Fantastic post.You know what? I want an ownership and front office that cares as much as I do--or at least provides the illusion that they care.
I don't think that's a huge ask. The Red Sox have given us a lot over the years: ups, downs, championships, near misses, awesome displays of athletic achievements, wonderful bonehead moments that remind us that these are normal human men, characters and charlatans. If you meet a Red Sox fan in a strange land, you can spend hours talking to him or her about what they've seen. That's a gift.
But at the same time, we've given the Red Sox a lot too. We've given them our money, our attention and time and most of all, we've given them ourselves and our optimism. The latter is a giant present in a world that increasingly routinely punishes optimism.
The only thing that we ask is for the Red Sox to try. Try to get players better than we watched last year. Try to do their best to ensure a fun summer. No one is expecting a championship every year, but everyone is expecting that no stone has been left unturned trying to field a competing team. Ownership owes us that for optimism and I don't think that they've lived up to their side of the bargain for five years.
What does this mean? It means I'm going to follow the Sox again this year, like I have every single year since 1986. But I'm not giving these motherfuckers my optimism or trust. They blew that.
I'm not sure how this existential ephifany corresponds to one of the eight choices above though.
This is pretty much where I am at. As I have gotten older, my love has tilted more toward a love of "the game" as opposed to "the team". Don't get me wrong, I am still first and foremost a Red Sox fan, and will root for them against any other team in the league, but I have also become more a fan of watching the fun players around the league. I realized at some point that I haven't watched and appreciated Mike Trout nearly enough, and it is sad to me that I probably missed out on his peak, so I am trying to watch Shohei and Julio Rodriguez and (puke) Gunnar Henderson as much as I can.None of the above.
Rationally, I know baseball is a complete waste of my time.

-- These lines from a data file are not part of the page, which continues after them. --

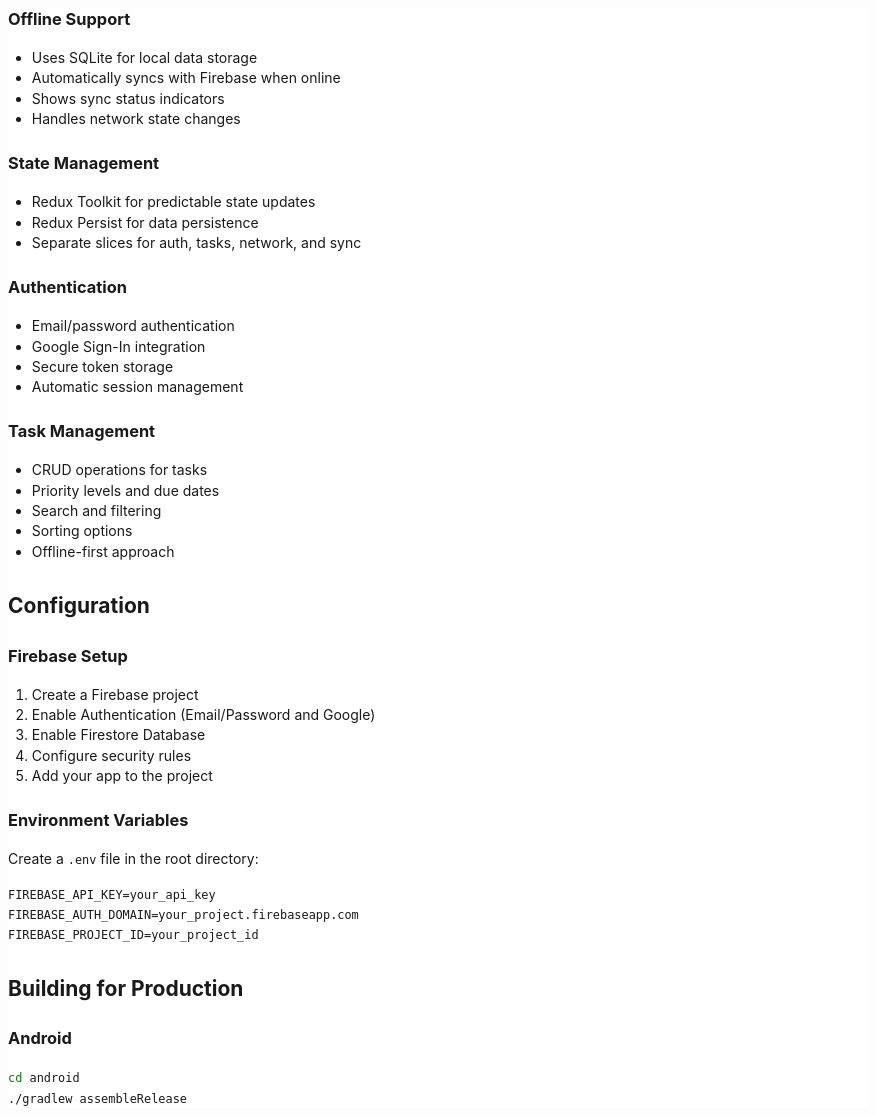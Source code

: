 ### Offline Support
- Uses SQLite for local data storage
- Automatically syncs with Firebase when online
- Shows sync status indicators
- Handles network state changes

### State Management
- Redux Toolkit for predictable state updates
- Redux Persist for data persistence
- Separate slices for auth, tasks, network, and sync

### Authentication
- Email/password authentication
- Google Sign-In integration
- Secure token storage
- Automatic session management

### Task Management
- CRUD operations for tasks
- Priority levels and due dates
- Search and filtering
- Sorting options
- Offline-first approach

## Configuration

### Firebase Setup
1. Create a Firebase project
2. Enable Authentication (Email/Password and Google)
3. Enable Firestore Database
4. Configure security rules
5. Add your app to the project

### Environment Variables
Create a `.env` file in the root directory:
```
FIREBASE_API_KEY=your_api_key
FIREBASE_AUTH_DOMAIN=your_project.firebaseapp.com
FIREBASE_PROJECT_ID=your_project_id
```

## Building for Production

### Android
```bash
cd android
./gradlew assembleRelease
```
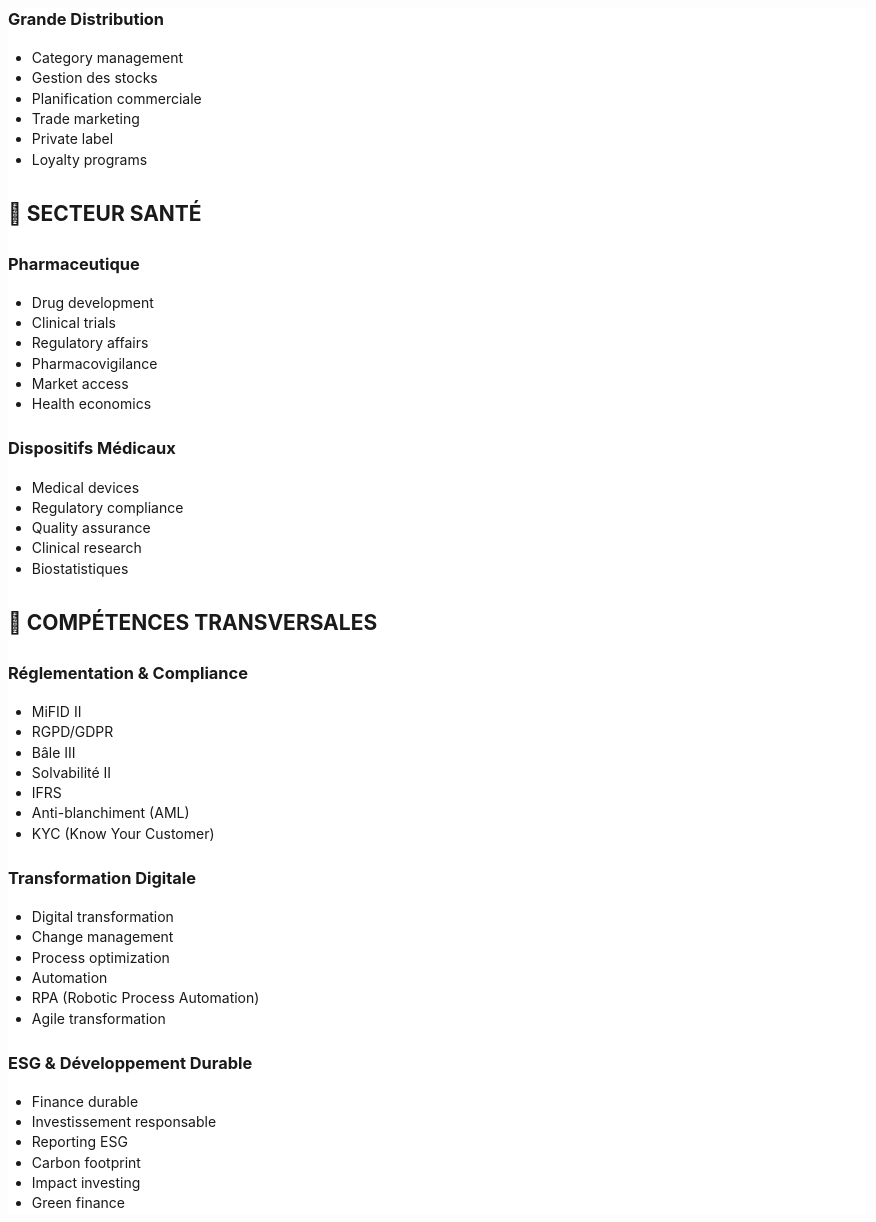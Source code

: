 ### **Grande Distribution**
- Category management
- Gestion des stocks
- Planification commerciale
- Trade marketing
- Private label
- Loyalty programs

## 🏥 **SECTEUR SANTÉ**

### **Pharmaceutique**
- Drug development
- Clinical trials
- Regulatory affairs
- Pharmacovigilance
- Market access
- Health economics

### **Dispositifs Médicaux**
- Medical devices
- Regulatory compliance
- Quality assurance
- Clinical research
- Biostatistiques

## 🎯 **COMPÉTENCES TRANSVERSALES**

### **Réglementation & Compliance**
- MiFID II
- RGPD/GDPR
- Bâle III
- Solvabilité II
- IFRS
- Anti-blanchiment (AML)
- KYC (Know Your Customer)

### **Transformation Digitale**
- Digital transformation
- Change management
- Process optimization
- Automation
- RPA (Robotic Process Automation)
- Agile transformation

### **ESG & Développement Durable**
- Finance durable
- Investissement responsable
- Reporting ESG
- Carbon footprint
- Impact investing
- Green finance

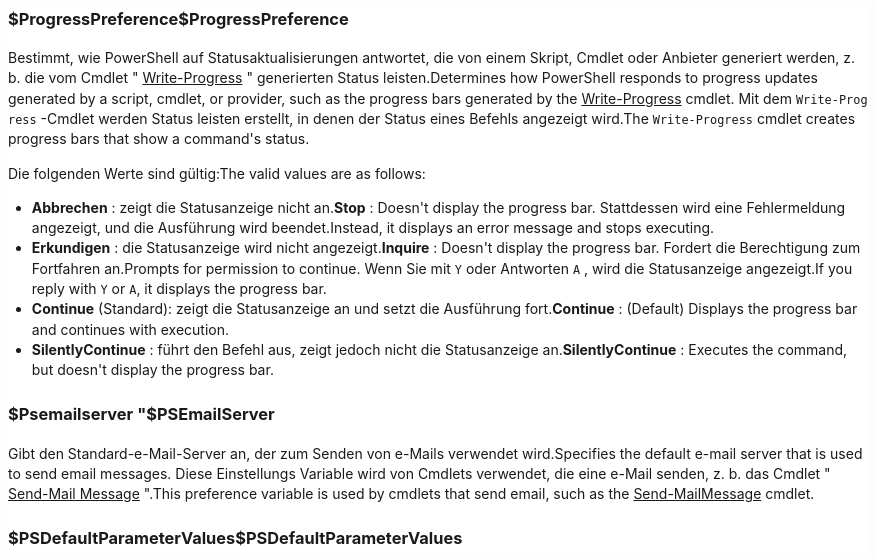 ### <a name="progresspreference"></a><span data-ttu-id="1c2f9-376">\$ProgressPreference</span><span class="sxs-lookup"><span data-stu-id="1c2f9-376">\$ProgressPreference</span></span>

<span data-ttu-id="1c2f9-377">Bestimmt, wie PowerShell auf Statusaktualisierungen antwortet, die von einem Skript, Cmdlet oder Anbieter generiert werden, z. b. die vom Cmdlet " [Write-Progress](xref:Microsoft.PowerShell.Utility.Write-Progress) " generierten Status leisten.</span><span class="sxs-lookup"><span data-stu-id="1c2f9-377">Determines how PowerShell responds to progress updates generated by a script, cmdlet, or provider, such as the progress bars generated by the [Write-Progress](xref:Microsoft.PowerShell.Utility.Write-Progress) cmdlet.</span></span>
<span data-ttu-id="1c2f9-378">Mit dem `Write-Progress` -Cmdlet werden Status leisten erstellt, in denen der Status eines Befehls angezeigt wird.</span><span class="sxs-lookup"><span data-stu-id="1c2f9-378">The `Write-Progress` cmdlet creates progress bars that show a command's status.</span></span>

<span data-ttu-id="1c2f9-379">Die folgenden Werte sind gültig:</span><span class="sxs-lookup"><span data-stu-id="1c2f9-379">The valid values are as follows:</span></span>

- <span data-ttu-id="1c2f9-380">**Abbrechen** : zeigt die Statusanzeige nicht an.</span><span class="sxs-lookup"><span data-stu-id="1c2f9-380">**Stop** : Doesn't display the progress bar.</span></span> <span data-ttu-id="1c2f9-381">Stattdessen wird eine Fehlermeldung angezeigt, und die Ausführung wird beendet.</span><span class="sxs-lookup"><span data-stu-id="1c2f9-381">Instead, it displays an error message and stops executing.</span></span>
- <span data-ttu-id="1c2f9-382">**Erkundigen** : die Statusanzeige wird nicht angezeigt.</span><span class="sxs-lookup"><span data-stu-id="1c2f9-382">**Inquire** : Doesn't display the progress bar.</span></span> <span data-ttu-id="1c2f9-383">Fordert die Berechtigung zum Fortfahren an.</span><span class="sxs-lookup"><span data-stu-id="1c2f9-383">Prompts for permission to continue.</span></span> <span data-ttu-id="1c2f9-384">Wenn Sie mit `Y` oder Antworten `A` , wird die Statusanzeige angezeigt.</span><span class="sxs-lookup"><span data-stu-id="1c2f9-384">If you reply with `Y` or `A`, it displays the progress bar.</span></span>
- <span data-ttu-id="1c2f9-385">**Continue** (Standard): zeigt die Statusanzeige an und setzt die Ausführung fort.</span><span class="sxs-lookup"><span data-stu-id="1c2f9-385">**Continue** : (Default) Displays the progress bar and continues with execution.</span></span>
- <span data-ttu-id="1c2f9-386">**SilentlyContinue** : führt den Befehl aus, zeigt jedoch nicht die Statusanzeige an.</span><span class="sxs-lookup"><span data-stu-id="1c2f9-386">**SilentlyContinue** : Executes the command, but doesn't display the progress bar.</span></span>

### <a name="psemailserver"></a><span data-ttu-id="1c2f9-387">\$Psemailserver "</span><span class="sxs-lookup"><span data-stu-id="1c2f9-387">\$PSEmailServer</span></span>

<span data-ttu-id="1c2f9-388">Gibt den Standard-e-Mail-Server an, der zum Senden von e-Mails verwendet wird.</span><span class="sxs-lookup"><span data-stu-id="1c2f9-388">Specifies the default e-mail server that is used to send email messages.</span></span> <span data-ttu-id="1c2f9-389">Diese Einstellungs Variable wird von Cmdlets verwendet, die eine e-Mail senden, z. b. das Cmdlet " [Send-Mail Message](xref:Microsoft.PowerShell.Utility.Send-MailMessage) ".</span><span class="sxs-lookup"><span data-stu-id="1c2f9-389">This preference variable is used by cmdlets that send email, such as the [Send-MailMessage](xref:Microsoft.PowerShell.Utility.Send-MailMessage) cmdlet.</span></span>

### <a name="psdefaultparametervalues"></a><span data-ttu-id="1c2f9-390">\$PSDefaultParameterValues</span><span class="sxs-lookup"><span data-stu-id="1c2f9-390">\$PSDefaultParameterValues</span></span>
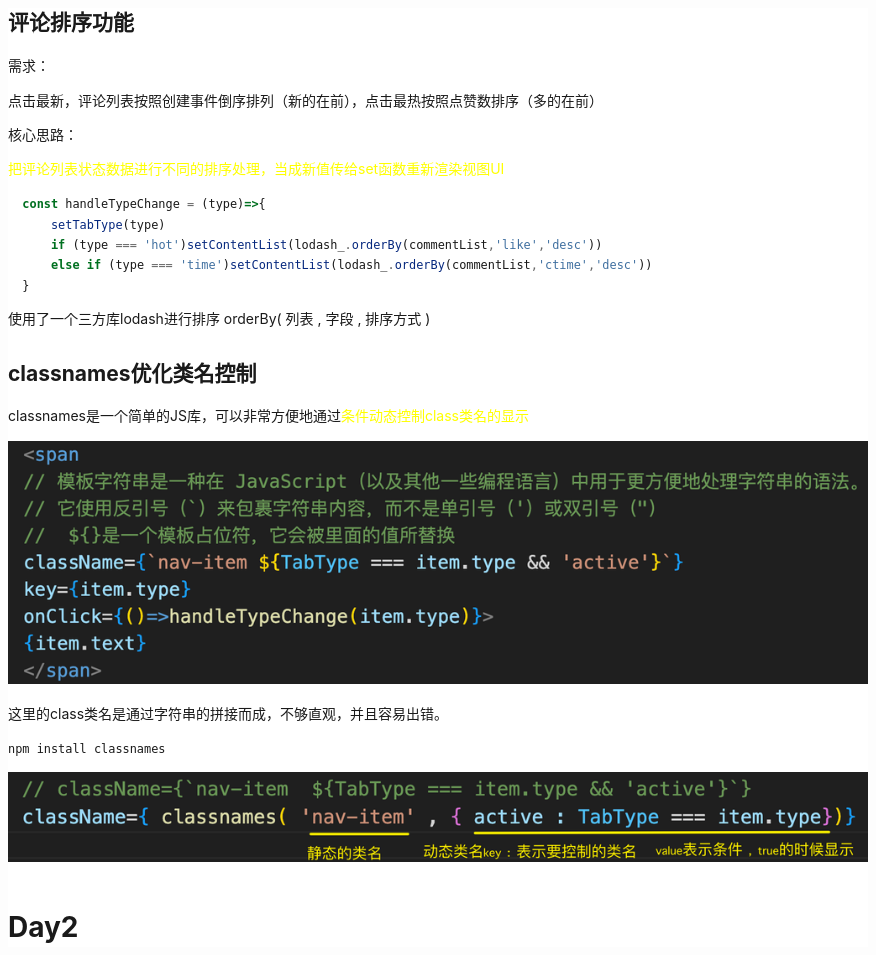 ## 评论排序功能

需求：

点击最新，评论列表按照创建事件倒序排列（新的在前），点击最热按照点赞数排序（多的在前）

核心思路：

<font color=yellow>把评论列表状态数据进行不同的排序处理，当成新值传给set函数重新渲染视图UI</font>

```javascript
  const handleTypeChange = (type)=>{
      setTabType(type)
      if (type === 'hot')setContentList(lodash_.orderBy(commentList,'like','desc'))
      else if (type === 'time')setContentList(lodash_.orderBy(commentList,'ctime','desc'))
  }
```

使用了一个三方库lodash进行排序 orderBy( 列表 , 字段 , 排序方式 )

## classnames优化类名控制

classnames是一个简单的JS库，可以非常方便地通过<font color=yellow>条件动态控制class类名的显示</font>

![image-20241105150008173](./react%E5%85%A5%E9%97%A8/image-20241105150008173.png)

这里的class类名是通过字符串的拼接而成，不够直观，并且容易出错。

```shell
npm install classnames
```

![image-20241105151341159](./react%E5%85%A5%E9%97%A8/image-20241105151341159.png)

# Day2
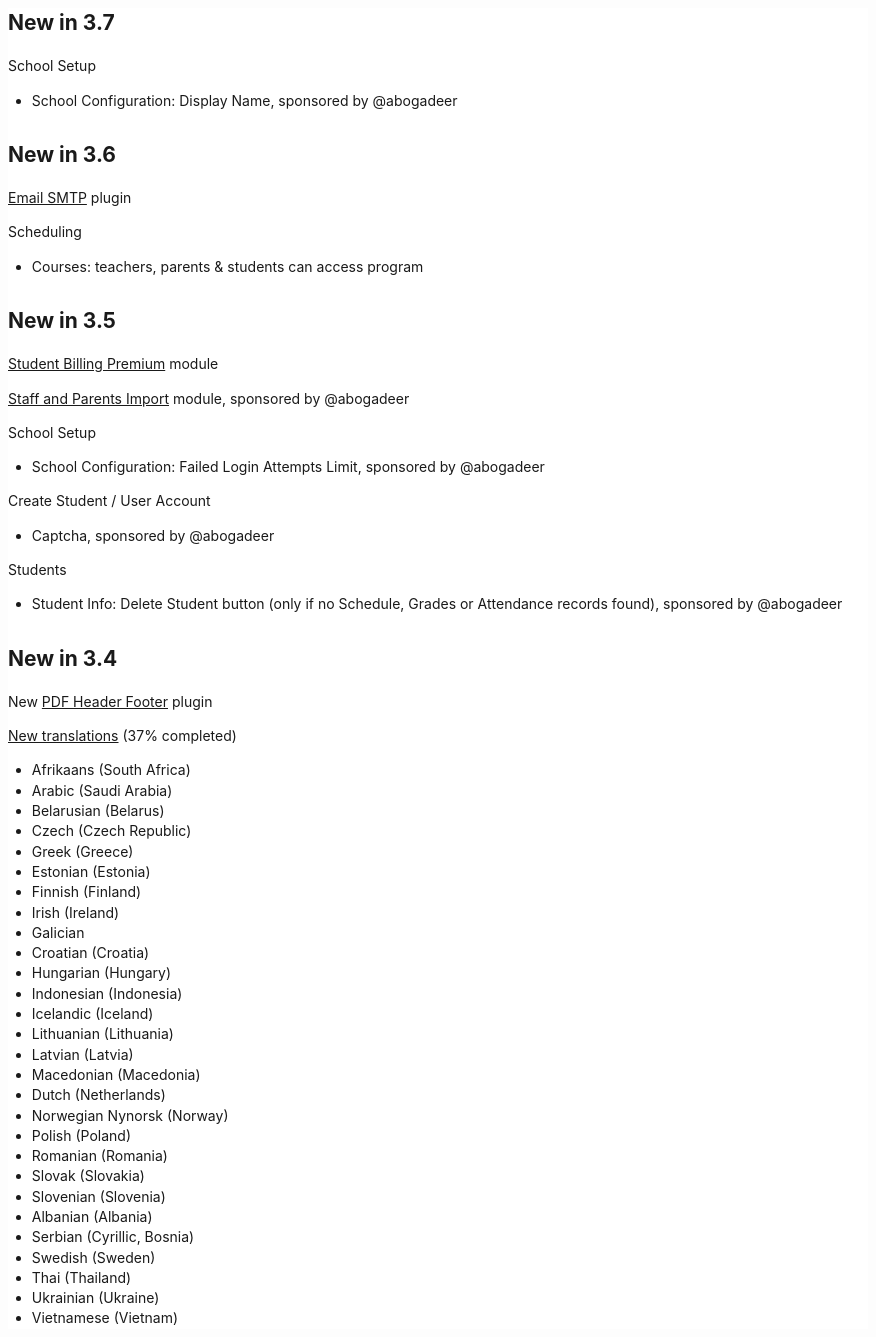 
New in 3.7
----------

School Setup
- School Configuration: Display Name, sponsored by @abogadeer


New in 3.6
----------

[Email SMTP](https://www.rosariosis.org/plugins/email-smtp/) plugin

Scheduling
- Courses: teachers, parents & students can access program


New in 3.5
----------

[Student Billing Premium](https://www.rosariosis.org/modules/student-billing-premium/) module

[Staff and Parents Import](https://www.rosariosis.org/modules/staff-parents-import/) module, sponsored by @abogadeer

School Setup
- School Configuration: Failed Login Attempts Limit, sponsored by @abogadeer

Create Student / User Account
- Captcha, sponsored by @abogadeer

Students
- Student Info: Delete Student button (only if no Schedule, Grades or Attendance records found), sponsored by @abogadeer


New in 3.4
----------

New [PDF Header Footer](https://www.rosariosis.org/plugins/pdf-header-footer) plugin

[New translations](locale/REFERENCE.md) (37% completed)
- Afrikaans (South Africa)
- Arabic (Saudi Arabia)
- Belarusian (Belarus)
- Czech (Czech Republic)
- Greek (Greece)
- Estonian (Estonia)
- Finnish (Finland)
- Irish (Ireland)
- Galician
- Croatian (Croatia)
- Hungarian (Hungary)
- Indonesian (Indonesia)
- Icelandic (Iceland)
- Lithuanian (Lithuania)
- Latvian (Latvia)
- Macedonian (Macedonia)
- Dutch (Netherlands)
- Norwegian Nynorsk (Norway)
- Polish (Poland)
- Romanian (Romania)
- Slovak (Slovakia)
- Slovenian (Slovenia)
- Albanian (Albania)
- Serbian (Cyrillic, Bosnia)
- Swedish (Sweden)
- Thai (Thailand)
- Ukrainian (Ukraine)
- Vietnamese (Vietnam)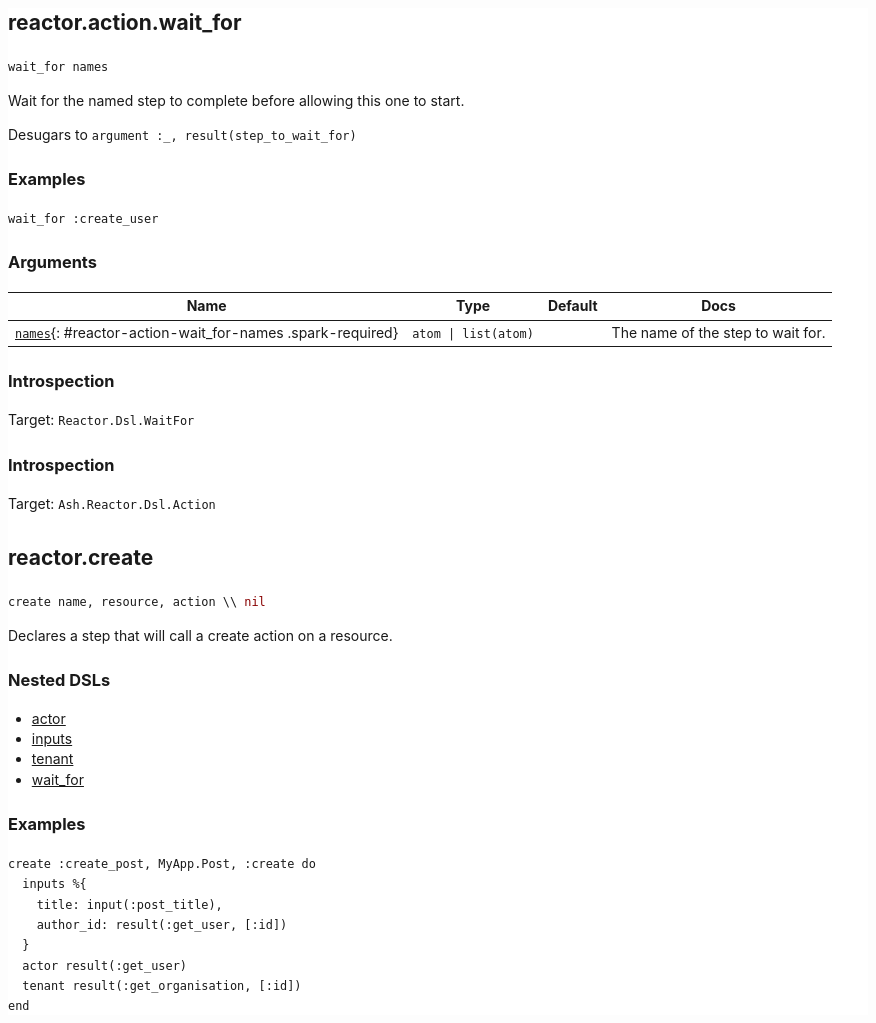 ## reactor.action.wait_for
```elixir
wait_for names
```


Wait for the named step to complete before allowing this one to start.

Desugars to `argument :_, result(step_to_wait_for)`




### Examples
```
wait_for :create_user
```



### Arguments

| Name | Type | Default | Docs |
|------|------|---------|------|
| [`names`](#reactor-action-wait_for-names){: #reactor-action-wait_for-names .spark-required} | `atom \| list(atom)` |  | The name of the step to wait for. |






### Introspection

Target: `Reactor.Dsl.WaitFor`




### Introspection

Target: `Ash.Reactor.Dsl.Action`



## reactor.create
```elixir
create name, resource, action \\ nil
```


Declares a step that will call a create action on a resource.

### Nested DSLs
 * [actor](#reactor-create-actor)
 * [inputs](#reactor-create-inputs)
 * [tenant](#reactor-create-tenant)
 * [wait_for](#reactor-create-wait_for)


### Examples
```
create :create_post, MyApp.Post, :create do
  inputs %{
    title: input(:post_title),
    author_id: result(:get_user, [:id])
  }
  actor result(:get_user)
  tenant result(:get_organisation, [:id])
end

```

I'm watching (nominally) rich adult men play a child's game.
But I simply enjoy watching the Sox regardless. Some of it is my history and habit of doing so, and some is simply the rhythm and ritual of the game itself.
It's a bit foreign to me that people only tune in for the winning part; that they'd really just rather not watch a crisply played game where fate or fortune simply does not favor their chosen team. I honestly don't get that. I sort of get the hero worship thing, but not exclusively. Pedro was great. But I'm also very much there to be surprised, to see the Navas and Bernardinos and Wakefields come out of nowhere. I am old enough to remember when possibility was exciting, when it wasn't shameful to root for an underdog team; but things change. Perhaps baseball is one of the things I don't wish to change as much or as quickly.
Perhaps that's why I only follow baseball and don't really watch other sports. They're all silly. But baseball is my kind of silly. It is such a mix of individual contests, tactics, and strategy, and it abounds with stories and oddities and quirks.
I used to enjoy discussing and analyzing the game here, but although there are still some notable exceptions, in general the board has been a storm of anger and grievance and negativity and sit-com one-liners lately. Like every post is some kind of entry in a shadow war over issues that, frankly, nobody here is going to affect.
But it's become a bit more fundamental than that. At this point, I don't believe I could really explain to many people here how much I love the game, in all it's silliness and particularity. And it's difficult to want to interact with people who constantly complain, or who feel I'm contemptible because I'll be watching the team, even if they're not going to win.